Category: Uncategorized

  • The Physics That Would Have to Be Rewritten for Attobahn to Work

    Some technology pitches don’t just promise better performance — they quietly require the laws of physics themselves to change.

    Based on the claims being made (multi-gigabit wireless everywhere, fiber-free backbones outperforming fiber, bypassing TCP/IP routing, radically lower latency than physical infrastructure, etc.), here’s what would actually have to happen in the real world for those promises to be true.


    1. You Can’t Transmit Information Faster Than Light

    All electromagnetic signals — radio, microwave, millimeter wave, fiber optic light — are limited by the speed of light.

    • In fiber: ~200,000 km/s
    • In air/vacuum: ~300,000 km/s

    If a system claims to deliver data faster than fiber over long distances without a shorter physical path, that implies exceeding or circumventing relativity.

    That’s not an engineering hurdle.
    That’s Einstein being wrong.


    2. Spectrum Is Finite — Bandwidth Requires Physics, Not Branding

    Wireless capacity depends on:

    Shannon–Hartley Theorem:

    Channel Capacity = Bandwidth × log₂(1 + SNR)

    To dramatically exceed existing 5G / microwave / mmWave capacity without new spectrum or extreme power levels, you would need:

    • Vast unused spectrum (it doesn’t exist)
    • Infinite signal-to-noise ratio (not physically possible)
    • Or violation of Shannon limits

    Marketing terms do not increase channel capacity. Physics does.
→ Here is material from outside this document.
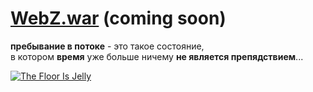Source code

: # [WebZ.war](/server-jar.md) (coming soon)

**пребывание в потоке** - это такое состояние,  
в котором **время** уже больше ничему **не является препядствием**...

[<img src="http://f1.bcbits.com/img/a0002831519_10.jpg" style="max-width:100%" title="The Floor Is Jelly">](http://music.disasterpeace.com/album/the-floor-is-jelly-ost)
    3. “Fiberless Fiber” Would Require Magic-Level SNR

    Fiber works because it:

    • Has extremely low attenuation
    • Is shielded from interference
    • Provides controlled propagation
    • Supports massive bandwidth with minimal noise

    Wireless does not.

    To match fiber capacity over distance without:

    • Massive power
    • Massive antennas
    • Massive spectrum

    You would need near-perfect noise immunity in open air.

    That contradicts thermodynamics and electromagnetic reality.


    4. Bypassing TCP/IP Doesn’t Bypass Physics

    Claims about avoiding traditional routing stacks or packet structures sound revolutionary — but:

    • TCP/IP is software.
    • Latency from distance is physics.
    • Switching delays are nanoseconds.
    • Propagation delay is milliseconds.

    You can optimize protocol overhead.

    You cannot eliminate:

    • Speed-of-light limits
    • Queueing delay
    • Network congestion
    • Physical path length

    Changing the protocol does not change Maxwell’s equations.


    5. Massive Wireless Throughput Without Massive Infrastructure?

    High throughput wireless systems require:

    • Dense antenna arrays
    • Short distances
    • Line of sight
    • Enormous backhaul capacity
    • Coordinated spectrum allocation

    If a system claims nationwide multi-gigabit per user without:

    • Fiber backbone
    • Massive tower density
    • Licensed spectrum blocks
    • Satellite constellation scale

    Then you must assume one of two things:

    1. The claim is incomplete.
    2. The claim assumes nonexistent physics.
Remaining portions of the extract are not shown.